## Problem to solve
Leave the pictures out. Transcribe exactly every line from the start of the records through the one containing "the red line".

:::::

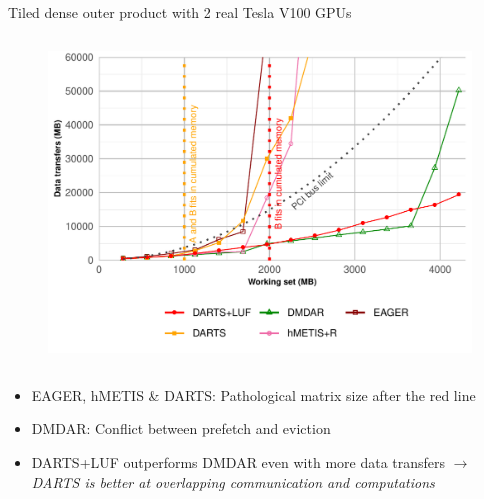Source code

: \documentclass{libs/ufc_format}
\begin{document}
\begin{frame}{Tiled dense outer product with 2 real Tesla V100 GPUs}
\begin{columns}{}
        \begin{column}{0.5\textwidth}
	\begin{figure}
		\includegraphics[scale = 0.3]{Images/DT_dynamic_data_aware_no_hfp_gemini-2-ipdps_2GPU.pdf}
	\end{figure}
		\end{column}
		\end{columns}
	\begin{itemize}
		\item EAGER, hMETIS \& DARTS: Pathological matrix size after the red line
		\item DMDAR: Conflict between prefetch and eviction
		 \item DARTS+LUF outperforms DMDAR even with more data transfers $\rightarrow$ \emph{DARTS is better at 
		overlapping communication and computations}
	\end{itemize}
\end{frame}
\end{document}
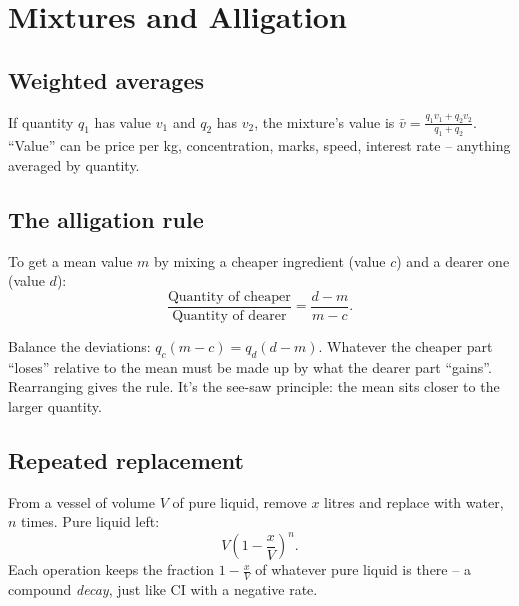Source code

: \documentclass[11pt,a4paper,openany]{report}
\begin{document}
\chapter{Mixtures and Alligation}\label{ch:mix}

\section{Weighted averages}
If quantity $q_1$ has value $v_1$ and $q_2$ has $v_2$, the mixture's value is $\bar v=\frac{q_1v_1+q_2v_2}{q_1+q_2}$.
``Value'' can be price per kg, concentration, marks, speed, interest rate -- anything averaged by quantity.

\section{The alligation rule}
To get a mean value $m$ by mixing a cheaper ingredient (value $c$) and a dearer one (value $d$):
\[\frac{\text{Quantity of cheaper}}{\text{Quantity of dearer}}=\frac{d-m}{m-c}.\]
\begin{center}
\end{center}
\begin{why}
Balance the deviations: $q_c(m-c)=q_d(d-m)$. Whatever the cheaper part ``loses'' relative to the mean must be
made up by what the dearer part ``gains''. Rearranging gives the rule. It's the see-saw principle: the mean sits closer to the larger quantity.
\end{why}

\section{Repeated replacement}
From a vessel of volume $V$ of pure liquid, remove $x$ litres and replace with water, $n$ times. Pure liquid left:
\[V\left(1-\frac xV\right)^n.\]
Each operation keeps the fraction $1-\frac xV$ of whatever pure liquid is there -- a compound \emph{decay}, just like CI with a negative rate.
\end{document}
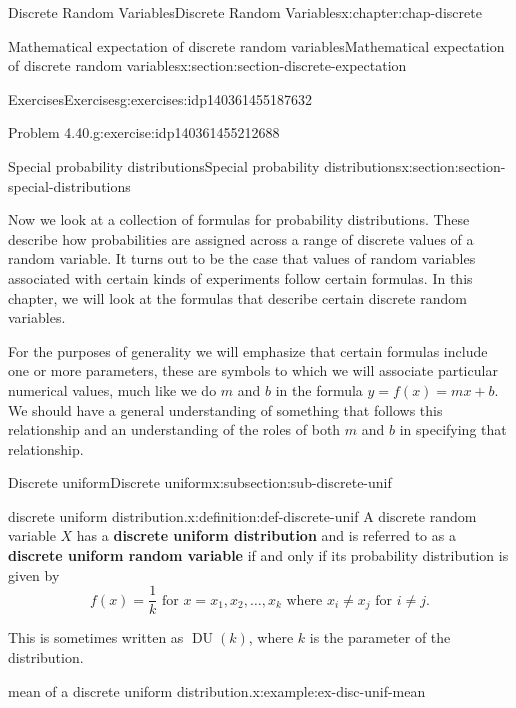 \documentclass[oneside,10pt,]{book}
\newcommand{\terminology}[1]{\textbf{#1}}
\numberwithin{equation}{section}
\begin{document}
\begin{chapterptx}{Discrete Random Variables}{}{Discrete Random Variables}{}{}{x:chapter:chap-discrete}
\begin{sectionptx}{Mathematical expectation of discrete random variables}{}{Mathematical expectation of discrete random variables}{}{}{x:section:section-discrete-expectation}
\begin{exercises-subsection}{Exercises}{}{Exercises}{}{}{g:exercises:idp140361455187632}
\begin{divisionexercise}{2}{Problem 4.40.}{}{g:exercise:idp140361455212688}
\end{divisionexercise}%
\end{exercises-subsection}
\end{sectionptx}
%
%
\typeout{************************************************}
\typeout{************************************************}
%
\begin{sectionptx}{Special probability distributions}{}{Special probability distributions}{}{}{x:section:section-special-distributions}
\begin{introduction}{}%
Now we look at a collection of formulas for probability distributions. These describe how probabilities are assigned across a range of discrete values of a random variable. It turns out to be the case that values of random variables associated with certain kinds of experiments follow certain formulas. In this chapter, we will look at the formulas that describe certain discrete random variables.%
\par
For the purposes of generality we will emphasize that certain formulas include one or more parameters, these are symbols to which we will associate particular numerical values, much like we do \(m\) and \(b\) in the formula \(y = f(x) = mx+b\). We should have a general understanding of something that follows this relationship and an understanding of the roles of both \(m\) and \(b\) in specifying that relationship.%
\end{introduction}%
%
%
\typeout{************************************************}
\typeout{************************************************}
%
\begin{subsectionptx}{Discrete uniform}{}{Discrete uniform}{}{}{x:subsection:sub-discrete-unif}
\begin{definition}{discrete uniform distribution.}{x:definition:def-discrete-unif}%
A discrete random variable \(\displaystyle X\) has a \terminology{discrete uniform distribution} and is referred to as a \terminology{discrete uniform random variable} if and only if its probability distribution is given by%
\begin{equation*}
f(x) = \frac{1}{k} \text{ for }
x = x_1, x_2, \dots, x_k \text{ where }x_i\ne x_j \text{ for } i \ne
j\text{.}
\end{equation*}
%
\end{definition}
This is sometimes written as \(\operatorname{DU}(k)\), where \(k\) is the parameter of the distribution.%
\begin{example}{mean of a discrete uniform distribution.}{x:example:ex-disc-unif-mean}%

\end{example}
\end{subsectionptx}
\end{sectionptx}
\end{chapterptx}
\end{document}
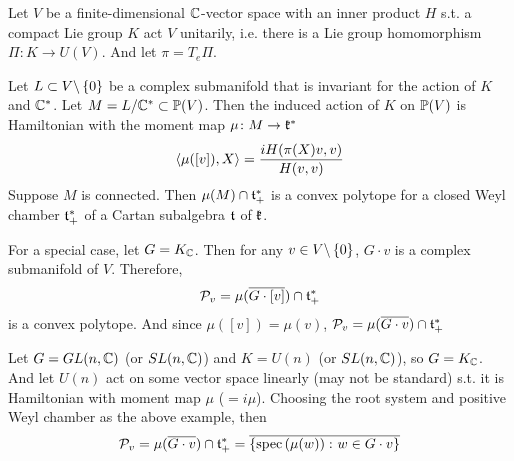 \documentclass[a4paper,12pt]{article}
\begin{document}
	\begin{thm}
		Let $V$ be a finite-dimensional $\mathbb{C}$-vector space with an inner product $H$ s.t. a compact Lie group $K$ act $V$ unitarily, i.e. there is a Lie group homomorphism $\Pi \colon K \rightarrow U(V)$. And let $\pi = T_e \Pi$. 

		Let $L \subset V \backslash \left\{0\right\}$ be a complex submanifold that is invariant for the action of $K$ and $\mathbb{C}^*$. Let $M = L/ \mathbb{C}^* \subset \mathbb{P}(V)$. Then the induced action of $K$ on $\mathbb{P}(V)$ is Hamiltonian with the moment map $\mu  \colon M \rightarrow \mathfrak{k}^*$
		\begin{equation*}
			\left\langle \mu([v]),X \right\rangle = \frac{iH(\pi(X)v,v)}{H(v,v)}
		\end{equation*}
		Suppose $M$ is connected. Then $\mu(M) \cap \mathfrak{t}^*_+$ is a convex polytope for a closed Weyl chamber $\mathfrak{t}^*_+$ of a Cartan subalgebra $\mathfrak{t}$ of $\mathfrak{k}$.
	\end{thm}
	\begin{rem}
		For a special case, let $G = K_{\mathbb{C}}$. Then for any $v \in V \backslash \left\{0\right\}$, $G \cdot v$ is a complex submanifold of $V$. Therefore,
		\begin{equation*}
			\mathcal{P}_v = \mu(\overline{G\cdot [v]}) \cap \mathfrak{t}_{+}^*
		\end{equation*}
		is a convex polytope. And since $\mu([v]) = \mu(v)$, $\mathcal{P}_v = \mu(\overline{G\cdot v}) \cap \mathfrak{t}_{+}^*$
	\end{rem}

	Let $G =GL(n,\mathbb{C})$ (or $SL(n,\mathbb{C})$) and $K = U(n)$ (or $SL(n,\mathbb{C})$), so $G = K_{\mathbb{C}}$. And let $U(n)$ act on some vector space linearly (may not be standard) s.t. it is Hamiltonian with moment map $\mu$ ($=i\mu$). Choosing the root system and positive Weyl chamber as the above example, then
	\begin{equation*}
		\mathcal{P}_v = \mu(\overline{G\cdot v}) \cap \mathfrak{t}_{+}^* = \overline{\left\{\operatorname{spec}\left(\mu(w)\right) \colon w \in G \cdot v\right\}}
	\end{equation*}
\end{document}
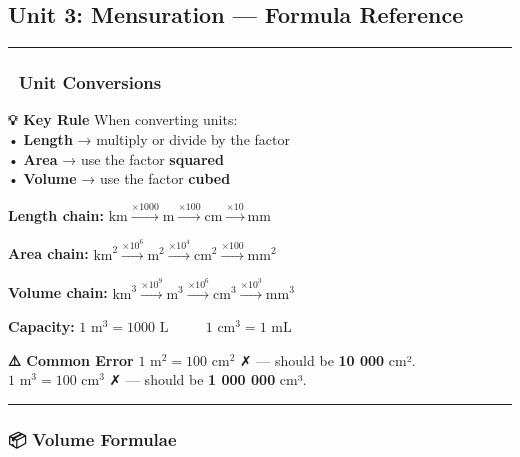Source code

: \documentclass[
  letterpaper,
  DIV=11,
  numbers=noendperiod]{scrreprt}
\theoremstyle{definition}
\theoremstyle{remark}
\begin{document}
\subsection*{Unit 3: Mensuration --- Formula
Reference}\label{unit-3-mensuration-formula-reference}

\begin{center}\rule{0.5\linewidth}{0.5pt}\end{center}

\subsubsection*{📏 Unit Conversions}\label{unit-conversions}

\textbf{💡 Key Rule} When converting units:\\
• \textbf{Length} → multiply or divide by the factor\\
• \textbf{Area} → use the factor \textbf{squared}\\
• \textbf{Volume} → use the factor \textbf{cubed}

\textbf{Length chain:}
\(\text{km} \xrightarrow{\times 1000} \text{m} \xrightarrow{\times 100} \text{cm} \xrightarrow{\times 10} \text{mm}\)

\textbf{Area chain:}
\(\text{km}^2 \xrightarrow{\times 10^6} \text{m}^2 \xrightarrow{\times 10^4} \text{cm}^2 \xrightarrow{\times 100} \text{mm}^2\)

\textbf{Volume chain:}
\(\text{km}^3 \xrightarrow{\times 10^9} \text{m}^3 \xrightarrow{\times 10^6} \text{cm}^3 \xrightarrow{\times 10^3} \text{mm}^3\)

\textbf{Capacity:} \(1\text{ m}^3 = 1000\text{ L}\) \(\qquad\)
\(1\text{ cm}^3 = 1\text{ mL}\)

\textbf{⚠️ Common Error} \(1\text{ m}^2 = 100\text{ cm}^2\) ✗ --- should
be \textbf{10 000} cm².\\
\(1\text{ m}^3 = 100\text{ cm}^3\) ✗ --- should be \textbf{1 000 000}
cm³.

\begin{center}\rule{0.5\linewidth}{0.5pt}\end{center}

\subsubsection*{📦 Volume Formulae}\label{volume-formulae}
\end{document}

:::::

## Reply to the task
Source code

: \documentclass{libs/ufc_format}
\begin{document}
\begin{frame}{Tiled dense outer product with 2 real Tesla V100 GPUs}
\begin{columns}{}
        \begin{column}{0.5\textwidth}
	\begin{figure}
		\includegraphics[scale = 0.3]{Images/DT_dynamic_data_aware_no_hfp_gemini-2-ipdps_2GPU.pdf}
	\end{figure}
		\end{column}
		\end{columns}
	\begin{itemize}
		\item EAGER, hMETIS \& DARTS: Pathological matrix size after the red line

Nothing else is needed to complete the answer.